The buyer who fulfills all the requirements mentioned above can place their order by their nominated wakeel (other than DIFS or its employees) with amount required, and number of days for which he / she requires the Murabaha facility for which 100% exposure is required against the value of buying shares.


  • Minimum Murabaha contract will be of three months for Financier and Minimum Murabaha maturity date for financee will be of 7 days with the Company.
  • A Wakeel will be appointed by the buyer (Financee) on his own or by company’s recommendation (other than company employee) to fulfill the Murabaha obligations.
  • As per request of Wakeel of the Buyer, shares will be purchased by the Mudarib (DIFS) via merchandiser.
  • On behalf of the financier, DIFS will offer to sell these shares to the buyer by adding profits and direct expenses.
  • The Buyer is bound to purchase the shares from Mudarib.
  • Buyer’s Shares custody will be parked in the financier’s CDC sub account as a security deposit till the payment, due on maturity date.
  • On the written request of Buyer’s Wakeel, shares bought in Murabaha agreement will be parked in CDC account of the Company (DIFS) as a security till the maturity date.

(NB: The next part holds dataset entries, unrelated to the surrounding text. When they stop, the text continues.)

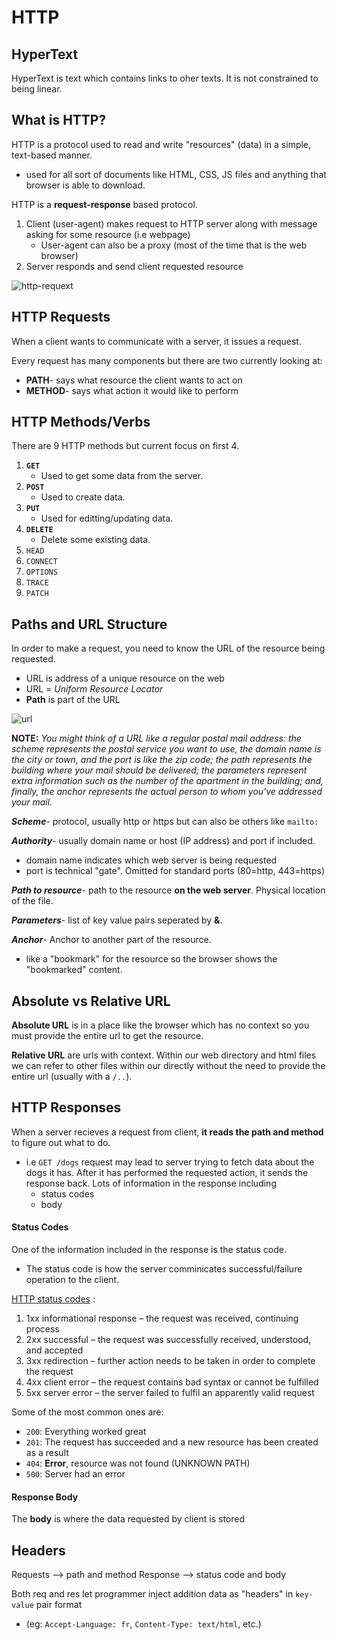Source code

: # HTTP

## **HyperText**

HyperText is text which contains links to oher texts. It is not constrained to being linear.

## **What is HTTP?**

HTTP is a protocol used to read and write "resources" (data) in a simple, text-based manner.
- used for all sort of documents like HTML, CSS, JS files and anything that browser is able to download.

HTTP is a **request-response** based protocol.

1. Client (user-agent) makes request to HTTP server along with message asking for some resource (i.e webpage)
    - User-agent can also be a proxy (most of the time that is the web browser)
2. Server responds and send client requested resource

![http-requext](https://developer.mozilla.org/en-US/docs/Web/HTTP/Overview/client-server-chain.png)

## **HTTP Requests**

When a client wants to communicate with a server, it issues a request.

Every request has many components but there are two currently looking at:
- **PATH**- says what resource the client wants to act on
- **METHOD**- says what action it would like to perform

## **HTTP Methods/Verbs**

There are 9 HTTP methods but current focus on first 4.

1. **`GET`**
    - Used to get some data from the server.
2. **`POST`**
    - Used to create data.
3. **`PUT`**
    - Used for editting/updating data.
4. **`DELETE`**
    - Delete some existing data.
5. `HEAD`
6. `CONNECT`
7. `OPTIONS`
8. `TRACE`
9. `PATCH`

## **Paths and URL Structure**

In order to make a request, you need to know the URL of the resource being requested.
- URL is address of a unique resource on the web
- URL = *Uniform Resource Locator*
- **Path** is part of the URL

![url](https://developer.mozilla.org/en-US/docs/Learn/Common_questions/What_is_a_URL/mdn-url-all.png)

**NOTE:** *You might think of a URL like a regular postal mail address: the scheme represents the postal service you want to use, the domain name is the city or town, and the port is like the zip code; the path represents the building where your mail should be delivered; the parameters represent extra information such as the number of the apartment in the building; and, finally, the anchor represents the actual person to whom you've addressed your mail.*

***Scheme***- protocol, usually http or https but can also be others like `mailto:`

***Authority***- usually domain name or host (IP address) and port if included.
  - domain name indicates which web server is being requested
  - port is technical "gate". Omitted for standard ports (80=http, 443=https)

***Path to resource***- path to the resource **on the web server**. Physical location of the file.

***Parameters***- list of key value pairs seperated by **&**.

***Anchor***- Anchor to another part of the resource.
- like a "bookmark" for the resource so the browser shows the "bookmarked" content.

## **Absolute vs Relative URL**

**Absolute URL** is in a place like the browser which has no context so you must provide the entire url to get the resource.

**Relative URL** are urls with context. Within our web directory and html files we can refer to other files within our directly without the need to provide the entire url (usually with a `/..`).

## **HTTP Responses**

When a server recieves a request from client, **it reads the path and method** to figure out what to do.
- i.e `GET /dogs` request may lead to server trying to fetch data about the dogs it has. After it has performed the requested action, it sends the response back. Lots of information in the response including
  - status codes
  - body

#### Status Codes

One of the information included in the response is the status code.
- The status code is how the server comminicates successful/failure operation to the client. 

[HTTP status codes](https://en.wikipedia.org/wiki/List_of_HTTP_status_codes#4xx_Client_Error) :
1. 1xx informational response – the request was received, continuing process
2. 2xx successful – the request was successfully received, understood, and accepted
3. 3xx redirection – further action needs to be taken in order to complete the request
4. 4xx client error – the request contains bad syntax or cannot be fulfilled
5. 5xx server error – the server failed to fulfil an apparently valid request

Some of the most common ones are:
- `200`: Everything worked great
- `201`: The request has succeeded and a new resource has been created as a result
- `404`: **Error**, resource was not found (UNKNOWN PATH)
- `500`: Server had an error

#### Response Body

The **body** is where the data requested by client is stored


## **Headers**

Requests --> path and method
Response --> status code and body

Both req and res let programmer inject addition data as "headers" in `key-value` pair format
- (eg: `Accept-Language: fr`, `Content-Type: text/html`, etc.)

  • Buyer and his / her Wakeel is bound to pay the Murabaha amount within due time. In case of Buyer’s expiry / absence, his / her nominee is bound to accept the contract.
  • At the end of maturity date Buyer is bound to payback the Murabaha amount, whether he / she shall have to sell his shares in profit or loss.
  • In case of early payment rebate will not be the right of financee.
  • Buyer cannot carry forward or rollover his / her position at the end of the maturity of the contract, because buy back agreement is prohibited in sale transaction, for this purpose he / she must pay the amount on the last day of maturity and could enter into a new contract for further required days.


DIFS will provide you all the confirmation and services through Telephone, SMS, Email and Web updates regarding market situation and account status.